Communication is hard. Simple, but not easy. In this digital age, you can talk with anyone, anywhere, anytime. Instantly text, or chat, or message a friend across the country? No problem. All you must do is choose the right app. What could go wrong?
Texting via SMS is antiquated and should be obsolete, yet it continues to thrive in the US. Yeah, so texting – rudimentary, outdated, super-popular!
With the internet in your pocket, you can now act more modern, using the data-rich web to communicate. If you’re on Apple’s iPhone, it’s simple. Use iMessage. No probs, right? Well, except for those pesky green bubbles with their inferior communication skills. More on that later.
iMessage is not the only chat app available. Many others abound. So if I want to, say, avoid broken group texts between iMessage and Android Messages, I’ve got to use a third-party web-based chat app that skips SMS texting altogether.

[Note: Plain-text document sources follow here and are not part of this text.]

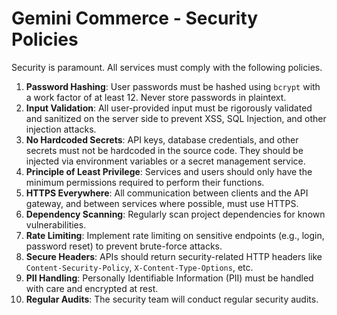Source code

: # Gemini Commerce - Security Policies

Security is paramount. All services must comply with the following policies.

1.  **Password Hashing**: User passwords must be hashed using `bcrypt` with a work factor of at least 12. Never store passwords in plaintext.
2.  **Input Validation**: All user-provided input must be rigorously validated and sanitized on the server side to prevent XSS, SQL Injection, and other injection attacks.
3.  **No Hardcoded Secrets**: API keys, database credentials, and other secrets must not be hardcoded in the source code. They should be injected via environment variables or a secret management service.
4.  **Principle of Least Privilege**: Services and users should only have the minimum permissions required to perform their functions.
5.  **HTTPS Everywhere**: All communication between clients and the API gateway, and between services where possible, must use HTTPS.
6.  **Dependency Scanning**: Regularly scan project dependencies for known vulnerabilities.
7.  **Rate Limiting**: Implement rate limiting on sensitive endpoints (e.g., login, password reset) to prevent brute-force attacks.
8.  **Secure Headers**: APIs should return security-related HTTP headers like `Content-Security-Policy`, `X-Content-Type-Options`, etc.
9.  **PII Handling**: Personally Identifiable Information (PII) must be handled with care and encrypted at rest.
10. **Regular Audits**: The security team will conduct regular security audits.
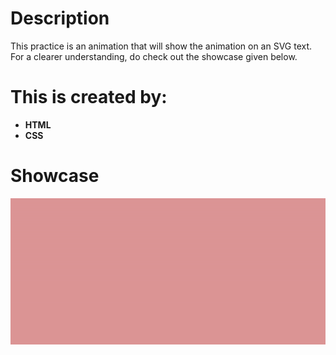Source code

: # Description
This practice is an animation that will show the animation on an SVG text. For a clearer understanding, do check out the showcase given below. 

# This is created by:
* __HTML__
* __CSS__

# Showcase
![It's a Screenshot of the example output](https://github.com/varManWai/CSS-SVGTextAnimation-2_Practice/blob/master/assets/github%20showcase.gif)
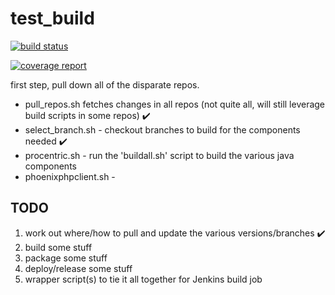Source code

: # test_build

[![build status](https://gitlab.lge.net/jeff.schmidt/test_build/badges/feature/triggered_builds/build.svg)](https://gitlab.lge.net/jeff.schmidt/test_build/commits/feature/triggered_builds)

[![coverage report](https://gitlab.lge.net/jeff.schmidt/test_build/badges/master/coverage.svg)](https://gitlab.lge.net/jeff.schmidt/test_build/commits/master)

first step, pull down all of the disparate repos.
 - pull_repos.sh fetches changes in all repos (not quite all, will still leverage build scripts in some repos) :heavy_check_mark:
 - select_branch.sh - checkout branches to build for the components needed :heavy_check_mark:
 - procentric.sh - run the 'buildall.sh' script to build the various java components
 - phoenixphpclient.sh - 

## TODO

1. work out where/how to pull and update the various versions/branches :heavy_check_mark:
1. build some stuff
1. package some stuff
1. deploy/release some stuff
1. wrapper script(s) to tie it all together for Jenkins build job
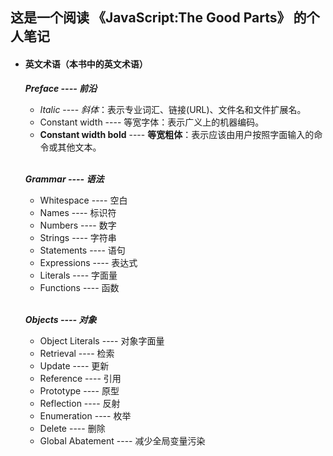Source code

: ## 这是一个阅读 《JavaScript:The Good Parts》 的个人笔记

- ####  英文术语（本书中的英文术语）	
	***Preface ---- 前沿***  
	- *Italic* ---- *斜体*：表示专业词汇、链接(URL)、文件名和文件扩展名。  
	- Constant width ---- 等宽字体：表示广义上的机器编码。  
	- **Constant width bold** ---- **等宽粗体**：表示应该由用户按照字面输入的命令或其他文本。   
	
	<br/>  
	
	***Grammar ---- 语法***  
	- Whitespace ---- 空白
	- Names ---- 标识符
	- Numbers ---- 数字
	- Strings ---- 字符串
	- Statements ---- 语句
	- Expressions ---- 表达式
	- Literals ---- 字面量
	- Functions ---- 函数
	
	<br/>  
	
	***Objects ---- 对象***  
	- Object Literals ---- 对象字面量
	- Retrieval ---- 检索
	- Update ---- 更新
	- Reference ---- 引用
	- Prototype ---- 原型
	- Reflection ---- 反射
	- Enumeration ---- 枚举
	- Delete ---- 删除
	- Global Abatement ---- 减少全局变量污染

Facebook Messenger and WhatsApp are popular choices to name just two. For argument’s sake, let’s say those are the only two. It should be simple to pick one – but it’s not. The fact is, you must use the same chat app(s) that the people you communicate with do. It’s all fragmented. Many people, many chat apps.
To make it easy, you could just pick a chat app based on only the one or two people you message the most. But easy, it is not. In my case, my wife and my Dad are my best texters. My wife and I use iMessage on our iPhones – blue text bubbles! My Dad uses an Android phone, so his texts to me are green. No big deal, really. Sometimes my Dad and I use Facebook Messenger. But what will happen when I switch my phone to an Android? I’ll become a green bubble to my wife – but again so what?
Since my family is all on Facebook, then what if we all just used Facebook Messenger together? Then it would not matter what phone anyone uses. Well, that won’t work for me because my wife – to this day – refuses to install Facebook Messenger on her phone. She is adamantly opposed to the move Facebook made years ago when it pulled Messenger from the main Facebook app and “forced” everyone to install a separate app. She aint havin’ it! Okay. I can work with that.
So scratch Facebook Messenger. Instead, what if my family switches to WhatsApp? That could be great, but it’s unlikely to ever happen. Why? Simply because people don’t like change, even if it’s for the better. Change is…wait for it…hard. No matter what messenger client I may like, getting everyone on board is the challenge.
I would like to look into Google’s solutions…but oh my, that’s a convoluted mess on its own! To its credit, Google has tried – and is still trying – to clean up the mess in their messaging services. They’re now pushing RCS, the new and improved replacement of SMS/MMS texting. But who knows how that will go. At least they’re attempting to adopt iMessage-like features into Google Messages. Might as well cheer them on.
On one hand, it’s a bummer that choosing and using one do-it-all message app isn’t a reality. But on the other hand, I guess it’s cool that there are options. You can talk to anyone, anywhere, anytime. Just make sure you have the right app(s).